Wednesday, September 10, 2008

TB Meningitis



HoPingKong-isms

1. “Give me a kernel of knowledge…” referring to Kernig's sign of meningitis – when the hip is bent at 90 degrees there is difficulty extending the knee secondary to pain (and resistance). This is usually coupled with Brudzinski's sign - a supine patient with meningism will flex at the hip and knee when their neck is passively flexed. These signs have very low sensitivity.

2. “Don’t be tense…” referring to tenosynovitis as one of the manifestations of disseminated gonococcal infection.

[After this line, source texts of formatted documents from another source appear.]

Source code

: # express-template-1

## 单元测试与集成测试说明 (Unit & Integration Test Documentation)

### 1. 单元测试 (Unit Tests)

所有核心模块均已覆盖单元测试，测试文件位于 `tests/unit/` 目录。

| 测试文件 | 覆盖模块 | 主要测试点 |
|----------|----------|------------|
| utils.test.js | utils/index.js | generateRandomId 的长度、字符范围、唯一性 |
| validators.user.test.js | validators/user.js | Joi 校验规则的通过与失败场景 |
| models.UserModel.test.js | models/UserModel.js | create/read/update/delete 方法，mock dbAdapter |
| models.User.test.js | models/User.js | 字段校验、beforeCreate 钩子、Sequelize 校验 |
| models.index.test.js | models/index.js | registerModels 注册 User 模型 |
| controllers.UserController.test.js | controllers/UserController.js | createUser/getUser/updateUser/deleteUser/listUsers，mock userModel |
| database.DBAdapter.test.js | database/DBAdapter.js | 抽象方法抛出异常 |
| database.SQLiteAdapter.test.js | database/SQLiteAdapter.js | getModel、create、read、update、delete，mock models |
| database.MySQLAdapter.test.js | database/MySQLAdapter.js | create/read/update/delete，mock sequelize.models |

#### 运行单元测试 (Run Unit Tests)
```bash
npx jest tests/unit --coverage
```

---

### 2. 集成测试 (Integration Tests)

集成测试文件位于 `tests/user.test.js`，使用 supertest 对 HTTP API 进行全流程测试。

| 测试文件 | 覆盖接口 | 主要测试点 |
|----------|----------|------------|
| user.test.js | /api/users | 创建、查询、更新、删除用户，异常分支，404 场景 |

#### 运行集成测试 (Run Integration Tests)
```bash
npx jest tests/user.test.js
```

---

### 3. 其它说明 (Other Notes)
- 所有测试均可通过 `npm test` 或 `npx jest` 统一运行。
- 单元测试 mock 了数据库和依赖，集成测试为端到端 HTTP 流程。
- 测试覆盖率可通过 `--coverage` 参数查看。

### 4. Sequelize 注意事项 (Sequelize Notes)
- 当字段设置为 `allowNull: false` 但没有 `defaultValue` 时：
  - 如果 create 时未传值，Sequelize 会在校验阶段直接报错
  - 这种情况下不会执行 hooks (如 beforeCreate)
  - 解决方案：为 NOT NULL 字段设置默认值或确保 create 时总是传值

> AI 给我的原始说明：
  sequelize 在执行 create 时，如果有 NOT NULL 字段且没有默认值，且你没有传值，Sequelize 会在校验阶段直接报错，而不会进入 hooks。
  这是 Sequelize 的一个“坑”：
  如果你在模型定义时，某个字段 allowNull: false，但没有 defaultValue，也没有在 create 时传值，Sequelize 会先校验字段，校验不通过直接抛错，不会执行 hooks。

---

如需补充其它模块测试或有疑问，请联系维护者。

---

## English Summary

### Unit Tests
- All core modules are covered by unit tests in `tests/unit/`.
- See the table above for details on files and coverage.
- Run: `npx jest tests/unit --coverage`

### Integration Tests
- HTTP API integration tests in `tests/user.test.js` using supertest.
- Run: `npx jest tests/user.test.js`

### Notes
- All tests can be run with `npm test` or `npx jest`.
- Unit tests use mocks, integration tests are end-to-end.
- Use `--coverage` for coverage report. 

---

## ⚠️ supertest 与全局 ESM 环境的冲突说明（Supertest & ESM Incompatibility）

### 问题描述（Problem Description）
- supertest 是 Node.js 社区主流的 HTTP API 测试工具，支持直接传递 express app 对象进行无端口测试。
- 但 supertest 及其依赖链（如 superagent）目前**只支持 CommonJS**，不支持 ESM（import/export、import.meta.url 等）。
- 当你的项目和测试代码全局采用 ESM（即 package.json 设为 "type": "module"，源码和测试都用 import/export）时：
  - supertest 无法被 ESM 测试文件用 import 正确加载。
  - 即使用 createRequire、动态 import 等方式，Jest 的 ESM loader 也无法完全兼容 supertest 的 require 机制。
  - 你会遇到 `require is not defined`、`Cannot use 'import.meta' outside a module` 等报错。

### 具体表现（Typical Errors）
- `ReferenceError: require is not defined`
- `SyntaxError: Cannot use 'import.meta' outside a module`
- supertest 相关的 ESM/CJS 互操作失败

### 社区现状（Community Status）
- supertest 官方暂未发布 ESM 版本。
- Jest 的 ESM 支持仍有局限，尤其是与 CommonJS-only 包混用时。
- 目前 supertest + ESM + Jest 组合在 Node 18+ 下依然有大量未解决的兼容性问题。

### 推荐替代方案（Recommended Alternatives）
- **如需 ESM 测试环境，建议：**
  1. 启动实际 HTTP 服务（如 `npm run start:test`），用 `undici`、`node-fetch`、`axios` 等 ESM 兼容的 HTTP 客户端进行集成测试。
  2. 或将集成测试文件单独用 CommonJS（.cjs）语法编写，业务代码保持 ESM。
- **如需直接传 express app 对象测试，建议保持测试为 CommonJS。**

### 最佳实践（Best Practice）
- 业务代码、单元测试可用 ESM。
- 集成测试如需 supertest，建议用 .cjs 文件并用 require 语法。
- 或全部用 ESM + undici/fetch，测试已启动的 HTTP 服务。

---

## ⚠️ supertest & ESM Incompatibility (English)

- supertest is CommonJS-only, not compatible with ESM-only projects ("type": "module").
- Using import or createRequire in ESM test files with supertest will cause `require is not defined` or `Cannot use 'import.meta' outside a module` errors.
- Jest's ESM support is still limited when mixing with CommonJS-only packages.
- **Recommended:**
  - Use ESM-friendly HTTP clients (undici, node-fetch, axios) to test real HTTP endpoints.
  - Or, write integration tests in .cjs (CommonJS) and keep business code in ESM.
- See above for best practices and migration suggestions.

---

3. “I’m a megalomaniac today….” referring to megaloblastic anemias, as caused by B12 or Folate deficiencies.

Treatment of TB meningitis
For the first two months (the “intensive phase”) a number of antibiotics are used simultaneously – this is a slow growing organism and there is lots of resistance. Then the regimen can be altered based on the resistance pattern of the organism.

The drugs: INH, Rifampin, Pyrazinamide, and Ethambutol

Anything else I should add? yes, Steroids. Dexamethasone and Prednisone have both been used successfully – eg. 3 weeks of Dex (12 mg/day) then a 3 week taper (N Engl J Med 2004 Oct 21;351(17):1741-51.)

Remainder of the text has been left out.